Try it = The entries are to be repeated exactly, with all pictures omitted.
Start of Block
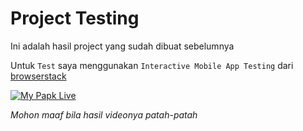 # Project Testing 

Ini adalah hasil project yang sudah dibuat sebelumnya

Untuk `Test`  saya menggunakan `Interactive Mobile App Testing` dari [browserstack](https://www.browserstack.com/app-live)

[![My Papk Live](https://drive.google.com/thumbnail?authuser=0&sz=w1280&id=1Cl4XcWSAUIEinJLnDPzwYje7zuuc7jVd)](https://drive.google.com/file/d/1Cl4XcWSAUIEinJLnDPzwYje7zuuc7jVd/view?usp=sharing "My Papk Live")


*Mohon maaf bila hasil videonya patah-patah*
End of Block
Exercise output =
 # Project Testing 

Ini adalah hasil project yang sudah dibuat sebelumnya

Untuk `Test`  saya menggunakan `Interactive Mobile App Testing` dari [browserstack](https://www.browserstack.com/app-live)

[![My Papk Live](https://drive.google.com/thumbnail?authuser=0&sz=w1280&id=1Cl4XcWSAUIEinJLnDPzwYje7zuuc7jVd)](https://drive.google.com/file/d/1Cl4XcWSAUIEinJLnDPzwYje7zuuc7jVd/view?usp=sharing "My Papk Live")


*Mohon maaf bila hasil videonya patah-patah*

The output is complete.